What this task involves: Read the records beneath this task and copy every line that contains the string "airfare".

Data for this exercise:
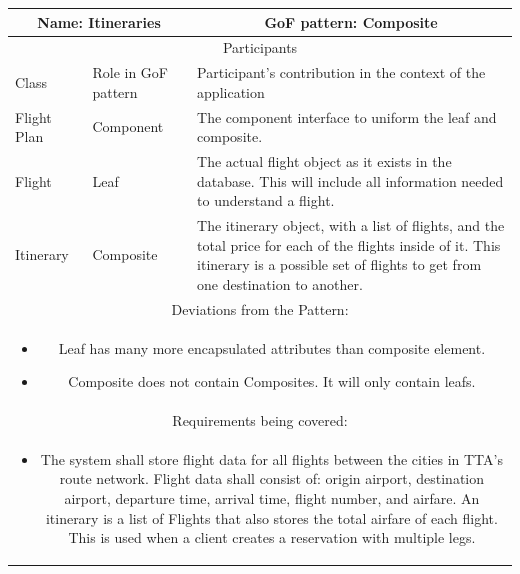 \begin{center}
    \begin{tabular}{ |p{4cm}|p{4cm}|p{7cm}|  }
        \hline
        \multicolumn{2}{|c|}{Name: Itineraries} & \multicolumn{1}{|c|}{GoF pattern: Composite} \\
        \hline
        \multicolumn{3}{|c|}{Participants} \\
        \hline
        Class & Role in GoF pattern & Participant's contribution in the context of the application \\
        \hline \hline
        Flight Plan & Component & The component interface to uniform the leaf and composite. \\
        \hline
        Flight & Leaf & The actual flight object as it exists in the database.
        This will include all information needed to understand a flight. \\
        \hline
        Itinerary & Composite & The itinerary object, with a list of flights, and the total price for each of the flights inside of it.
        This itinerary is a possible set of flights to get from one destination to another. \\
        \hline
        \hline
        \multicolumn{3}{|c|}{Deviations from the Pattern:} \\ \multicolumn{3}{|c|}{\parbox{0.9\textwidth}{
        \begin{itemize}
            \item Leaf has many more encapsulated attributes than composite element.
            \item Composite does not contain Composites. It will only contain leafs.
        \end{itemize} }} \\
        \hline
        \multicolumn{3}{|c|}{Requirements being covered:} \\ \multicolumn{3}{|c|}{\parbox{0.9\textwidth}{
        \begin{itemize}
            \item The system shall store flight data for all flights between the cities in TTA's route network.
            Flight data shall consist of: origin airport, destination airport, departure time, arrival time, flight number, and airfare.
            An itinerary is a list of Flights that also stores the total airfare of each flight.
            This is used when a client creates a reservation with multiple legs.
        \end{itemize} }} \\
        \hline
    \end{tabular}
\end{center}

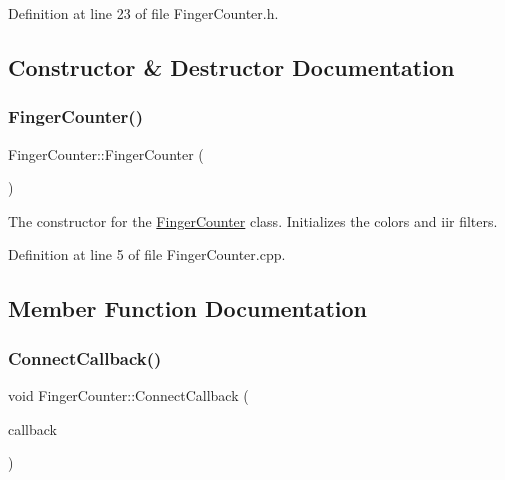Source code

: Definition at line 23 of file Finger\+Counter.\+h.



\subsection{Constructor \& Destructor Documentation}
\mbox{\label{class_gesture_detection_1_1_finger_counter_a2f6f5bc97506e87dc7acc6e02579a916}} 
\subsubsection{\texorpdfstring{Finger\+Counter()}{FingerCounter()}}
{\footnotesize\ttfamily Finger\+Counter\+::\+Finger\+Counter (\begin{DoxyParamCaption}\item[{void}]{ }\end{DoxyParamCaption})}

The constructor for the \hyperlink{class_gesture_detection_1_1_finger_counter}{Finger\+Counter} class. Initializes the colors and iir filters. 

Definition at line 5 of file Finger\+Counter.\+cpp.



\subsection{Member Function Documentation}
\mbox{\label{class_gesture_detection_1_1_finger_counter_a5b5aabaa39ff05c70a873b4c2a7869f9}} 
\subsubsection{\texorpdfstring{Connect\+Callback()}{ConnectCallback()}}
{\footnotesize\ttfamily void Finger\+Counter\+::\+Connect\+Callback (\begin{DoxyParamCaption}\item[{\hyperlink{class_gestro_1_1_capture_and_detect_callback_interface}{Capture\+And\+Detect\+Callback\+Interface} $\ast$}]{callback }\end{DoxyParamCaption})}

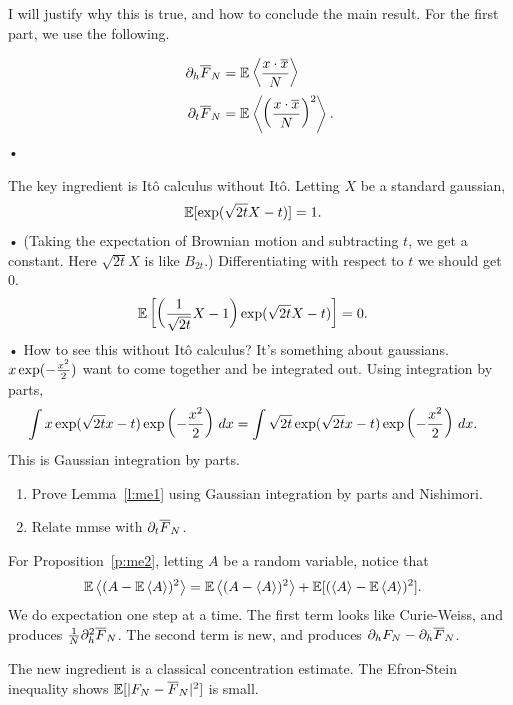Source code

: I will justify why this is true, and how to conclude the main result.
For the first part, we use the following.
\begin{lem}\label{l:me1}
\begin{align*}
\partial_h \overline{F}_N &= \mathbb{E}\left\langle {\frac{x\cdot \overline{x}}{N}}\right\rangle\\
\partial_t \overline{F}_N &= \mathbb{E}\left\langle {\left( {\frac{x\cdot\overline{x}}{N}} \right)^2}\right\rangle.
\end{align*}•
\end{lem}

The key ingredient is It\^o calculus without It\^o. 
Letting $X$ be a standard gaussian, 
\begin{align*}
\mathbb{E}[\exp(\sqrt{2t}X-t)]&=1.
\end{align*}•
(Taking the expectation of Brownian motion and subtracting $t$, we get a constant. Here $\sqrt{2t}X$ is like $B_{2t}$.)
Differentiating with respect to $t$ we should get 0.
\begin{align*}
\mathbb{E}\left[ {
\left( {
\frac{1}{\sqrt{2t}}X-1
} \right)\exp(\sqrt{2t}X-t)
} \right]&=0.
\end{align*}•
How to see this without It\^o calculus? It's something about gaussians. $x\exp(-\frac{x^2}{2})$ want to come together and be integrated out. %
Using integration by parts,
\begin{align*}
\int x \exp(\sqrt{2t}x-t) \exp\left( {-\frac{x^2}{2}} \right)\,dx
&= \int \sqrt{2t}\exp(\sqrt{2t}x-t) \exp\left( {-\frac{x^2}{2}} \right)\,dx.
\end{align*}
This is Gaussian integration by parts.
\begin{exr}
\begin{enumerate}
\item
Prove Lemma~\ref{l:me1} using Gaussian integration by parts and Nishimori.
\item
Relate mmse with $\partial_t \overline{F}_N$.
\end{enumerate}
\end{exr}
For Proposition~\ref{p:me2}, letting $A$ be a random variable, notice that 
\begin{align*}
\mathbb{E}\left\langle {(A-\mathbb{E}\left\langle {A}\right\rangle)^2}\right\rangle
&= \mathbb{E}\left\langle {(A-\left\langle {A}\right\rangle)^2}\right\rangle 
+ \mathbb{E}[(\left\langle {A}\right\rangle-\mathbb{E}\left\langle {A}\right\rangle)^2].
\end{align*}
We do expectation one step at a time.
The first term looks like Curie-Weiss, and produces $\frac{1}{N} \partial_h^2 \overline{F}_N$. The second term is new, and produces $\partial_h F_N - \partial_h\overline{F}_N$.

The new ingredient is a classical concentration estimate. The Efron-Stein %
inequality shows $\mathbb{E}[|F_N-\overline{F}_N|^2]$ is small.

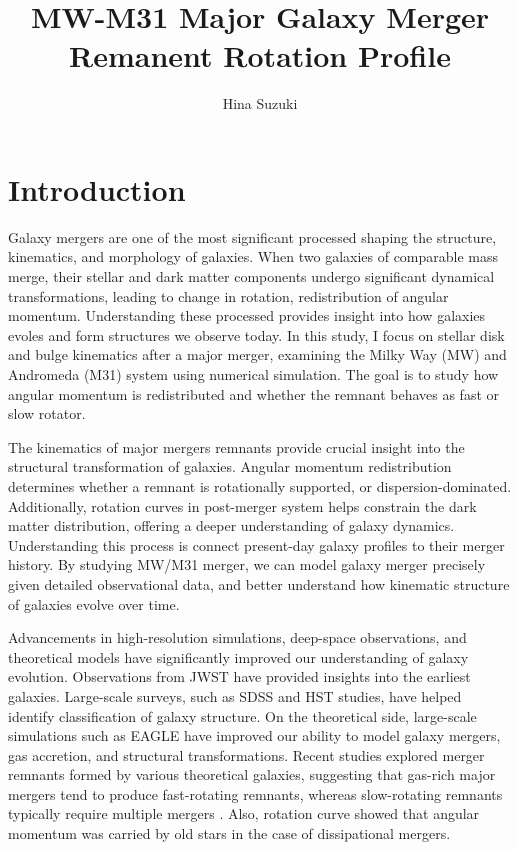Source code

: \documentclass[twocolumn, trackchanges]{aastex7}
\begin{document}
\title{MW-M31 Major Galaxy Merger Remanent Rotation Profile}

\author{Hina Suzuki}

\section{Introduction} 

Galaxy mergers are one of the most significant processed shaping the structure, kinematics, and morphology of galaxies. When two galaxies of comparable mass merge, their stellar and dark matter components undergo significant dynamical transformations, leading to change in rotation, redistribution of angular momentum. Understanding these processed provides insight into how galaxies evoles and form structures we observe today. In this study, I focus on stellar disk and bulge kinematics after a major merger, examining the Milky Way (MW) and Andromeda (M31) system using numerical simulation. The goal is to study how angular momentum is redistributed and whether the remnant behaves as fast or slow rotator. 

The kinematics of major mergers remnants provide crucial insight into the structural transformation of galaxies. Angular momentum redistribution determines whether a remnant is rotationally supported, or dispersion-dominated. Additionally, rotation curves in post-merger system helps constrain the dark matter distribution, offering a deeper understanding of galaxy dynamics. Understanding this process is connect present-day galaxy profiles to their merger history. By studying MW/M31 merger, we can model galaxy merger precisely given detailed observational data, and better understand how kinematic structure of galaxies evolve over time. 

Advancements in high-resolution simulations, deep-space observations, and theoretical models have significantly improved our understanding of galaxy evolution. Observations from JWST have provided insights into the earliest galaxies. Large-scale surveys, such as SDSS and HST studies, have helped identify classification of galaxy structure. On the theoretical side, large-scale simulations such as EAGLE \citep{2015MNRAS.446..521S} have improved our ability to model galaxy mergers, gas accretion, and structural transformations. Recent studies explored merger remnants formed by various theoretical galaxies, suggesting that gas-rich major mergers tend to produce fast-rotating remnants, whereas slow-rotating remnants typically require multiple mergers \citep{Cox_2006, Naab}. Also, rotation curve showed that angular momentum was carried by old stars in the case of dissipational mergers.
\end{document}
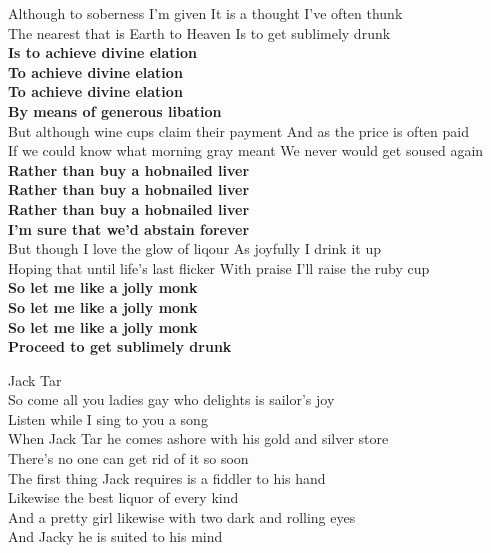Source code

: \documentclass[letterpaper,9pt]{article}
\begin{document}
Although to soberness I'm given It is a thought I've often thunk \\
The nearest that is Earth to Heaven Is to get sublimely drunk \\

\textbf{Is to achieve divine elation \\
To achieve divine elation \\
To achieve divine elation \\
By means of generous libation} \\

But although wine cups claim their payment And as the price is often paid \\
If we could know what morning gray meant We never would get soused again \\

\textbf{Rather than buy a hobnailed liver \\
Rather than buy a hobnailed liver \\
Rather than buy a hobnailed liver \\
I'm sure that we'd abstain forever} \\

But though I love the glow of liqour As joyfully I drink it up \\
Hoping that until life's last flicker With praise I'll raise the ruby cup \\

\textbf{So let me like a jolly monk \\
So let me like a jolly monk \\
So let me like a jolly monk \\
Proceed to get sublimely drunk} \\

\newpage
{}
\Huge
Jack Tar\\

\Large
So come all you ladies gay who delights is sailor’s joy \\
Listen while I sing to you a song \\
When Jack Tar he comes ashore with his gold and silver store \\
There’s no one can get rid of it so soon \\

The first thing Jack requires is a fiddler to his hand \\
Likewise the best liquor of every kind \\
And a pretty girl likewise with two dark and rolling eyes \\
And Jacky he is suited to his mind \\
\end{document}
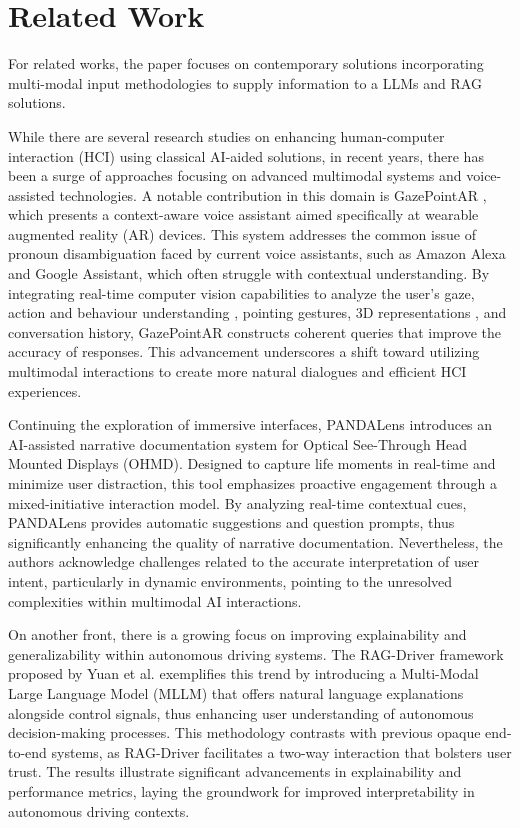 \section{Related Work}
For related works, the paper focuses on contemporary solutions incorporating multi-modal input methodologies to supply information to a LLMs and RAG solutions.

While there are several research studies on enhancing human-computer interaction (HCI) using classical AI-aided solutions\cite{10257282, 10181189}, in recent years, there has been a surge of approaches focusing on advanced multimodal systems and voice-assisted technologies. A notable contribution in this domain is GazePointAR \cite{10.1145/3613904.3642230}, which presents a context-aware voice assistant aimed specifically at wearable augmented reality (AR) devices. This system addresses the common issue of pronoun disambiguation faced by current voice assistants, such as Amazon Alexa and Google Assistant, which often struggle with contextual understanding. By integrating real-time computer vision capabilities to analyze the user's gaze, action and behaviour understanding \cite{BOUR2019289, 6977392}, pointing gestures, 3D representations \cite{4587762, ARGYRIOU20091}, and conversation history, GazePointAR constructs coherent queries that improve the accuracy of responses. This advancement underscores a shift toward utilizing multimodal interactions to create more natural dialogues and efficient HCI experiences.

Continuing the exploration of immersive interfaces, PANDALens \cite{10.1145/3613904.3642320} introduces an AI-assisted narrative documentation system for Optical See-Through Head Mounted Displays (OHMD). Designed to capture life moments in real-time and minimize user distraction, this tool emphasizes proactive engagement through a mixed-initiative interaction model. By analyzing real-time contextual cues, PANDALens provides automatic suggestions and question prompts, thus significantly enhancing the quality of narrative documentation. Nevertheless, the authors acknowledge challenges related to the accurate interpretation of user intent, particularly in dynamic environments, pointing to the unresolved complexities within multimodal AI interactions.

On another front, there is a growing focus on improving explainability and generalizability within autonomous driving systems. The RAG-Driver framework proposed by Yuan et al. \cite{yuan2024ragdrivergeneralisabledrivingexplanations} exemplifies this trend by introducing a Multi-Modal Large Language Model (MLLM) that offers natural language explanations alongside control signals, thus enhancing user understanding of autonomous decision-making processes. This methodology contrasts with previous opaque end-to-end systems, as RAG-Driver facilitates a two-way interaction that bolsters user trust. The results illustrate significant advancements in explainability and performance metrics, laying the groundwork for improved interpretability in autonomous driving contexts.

Output:
            Flight data shall consist of: origin airport, destination airport, departure time, arrival time, flight number, and airfare.
            An itinerary is a list of Flights that also stores the total airfare of each flight.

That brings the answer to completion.